Wisdom in Waves
  • Classes
  • MEDITATIONS
  • Books
  • Publications
  • Musings
  • About
  • Contact

The Circle of Compassion

11/28/2023

0 Comments

 
(This was first written a few months after my father died on Wednesday, August 30, 2022. It was submitted to a few publications and rejected each time. Perhaps I need to rest it here, invite it back into my own heart, and not seek anyone's approval but my own. May it offer some healing insights for others...)

It’s 1:45pm on an ordinary Wednesday in August.  A time when children returning home from summer day camps are cooling down with orange or berry flavored popsicles. A time when the sun is lazily strolling through a clear blue sky, too warm and weary to move any faster.

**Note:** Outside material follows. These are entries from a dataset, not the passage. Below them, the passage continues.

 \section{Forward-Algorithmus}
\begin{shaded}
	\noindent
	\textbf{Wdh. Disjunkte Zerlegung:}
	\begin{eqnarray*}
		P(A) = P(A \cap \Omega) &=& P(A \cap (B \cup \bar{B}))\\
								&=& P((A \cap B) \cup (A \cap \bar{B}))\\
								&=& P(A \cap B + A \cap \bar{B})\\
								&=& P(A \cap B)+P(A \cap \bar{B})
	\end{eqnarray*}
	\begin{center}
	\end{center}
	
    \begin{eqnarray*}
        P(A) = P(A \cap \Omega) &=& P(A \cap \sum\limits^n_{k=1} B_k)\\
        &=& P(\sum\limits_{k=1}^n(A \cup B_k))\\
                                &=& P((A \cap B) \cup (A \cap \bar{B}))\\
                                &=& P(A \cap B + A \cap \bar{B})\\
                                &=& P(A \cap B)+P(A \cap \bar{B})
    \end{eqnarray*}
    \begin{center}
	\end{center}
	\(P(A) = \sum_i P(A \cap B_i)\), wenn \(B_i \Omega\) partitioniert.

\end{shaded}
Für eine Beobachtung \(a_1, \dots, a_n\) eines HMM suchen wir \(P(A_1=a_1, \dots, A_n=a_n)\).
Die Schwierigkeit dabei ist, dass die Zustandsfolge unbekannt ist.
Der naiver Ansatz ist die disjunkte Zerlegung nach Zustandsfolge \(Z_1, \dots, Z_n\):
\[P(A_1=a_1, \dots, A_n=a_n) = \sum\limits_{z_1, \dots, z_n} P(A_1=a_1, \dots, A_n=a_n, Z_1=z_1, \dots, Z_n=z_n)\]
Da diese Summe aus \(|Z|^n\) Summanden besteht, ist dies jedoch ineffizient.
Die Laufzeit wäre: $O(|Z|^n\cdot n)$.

It’s a carefree time for most. But not for my brother.

Papa is sitting on the sofa slightly slumped over, his eighty-one-year-old spine yielding like an old, soft coat hanger to the weight of end-stage congestive heart failure, kidney disease and Parkinson’s. His signature salt and pepper beret hangs low over his forehead, covering his eyes.

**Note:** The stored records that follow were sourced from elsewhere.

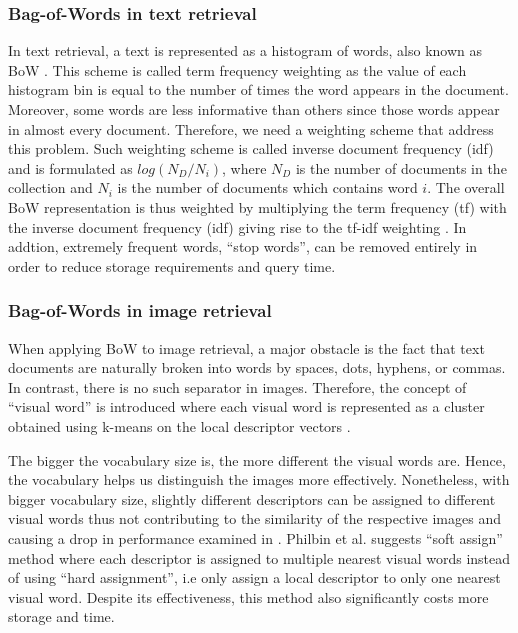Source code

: \subsubsection{Bag-of-Words in text retrieval}\label{section:bow_text}
In text retrieval, a text is represented as a histogram of words, also known as BoW \cite{4}. This scheme is called term frequency weighting as the value of each histogram bin is equal to the number of times the word appears in the document.
Moreover, some words are less informative than others since those words appear in almost every document. Therefore, we need a weighting scheme that address this problem. Such weighting scheme is called inverse document frequency (idf) and is formulated as $log(N_{D} / N_{i})$, where $N_{D}$ is the number of documents in the collection and $N_{i}$ is the number of documents which contains word $i$. The overall BoW representation is thus weighted by multiplying the term frequency (tf) with the inverse document frequency (idf) giving rise to the tf-idf weighting \cite{4}. In addtion, extremely frequent words, ``stop words'', can be removed entirely in order to reduce storage requirements and query time.


\subsubsection{Bag-of-Words in image retrieval} \label{section:bow_image}

When applying BoW to image retrieval, a major obstacle is the fact that text documents are naturally broken into words by spaces, dots, hyphens, or commas. In contrast, there is no such separator in images. Therefore, the concept of ``visual word'' is introduced where each visual word is represented as a cluster obtained using k-means on the local descriptor vectors \cite{3}.

The bigger the vocabulary size is, the more different the visual words are. Hence, the vocabulary helps us distinguish the images more effectively. Nonetheless, with bigger vocabulary size, slightly different descriptors can be assigned to different visual words thus not contributing to the similarity of the respective images and causing a drop in performance examined in \cite{5, 6, 7}. Philbin et al. \cite{7} suggests ``soft assign'' method where each descriptor is assigned to multiple nearest visual words instead of using ``hard assignment'', i.e only assign a local descriptor to only one nearest visual word. Despite its effectiveness, this method also significantly costs more storage and time.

After a few friends and relatives leave, my brother assumes he is just resting.

Until he moves closer to tap Papa on the shoulder, and Papa completely keels over like a marionette no longer guided by higher hands.

****
​
On Monday, two days before Papa dies, I receive a phone call from him.

“I miss you.”

His voice is magnetic, drawing me out of the embodied, grounded place I’m trying to reach. I hold the memories of this man’s significance in my life at bay; they are visitors I am not ready to confront. Right now, I’m at the gynecologist’s office waiting in an exam room to discuss treatment options for perimenopause. The appointment was rescheduled after I missed the last one visiting him in the hospital.

“I miss you too, Papa.” The response manages to push its way past the conglomerate rock of emotions stuck in my throat.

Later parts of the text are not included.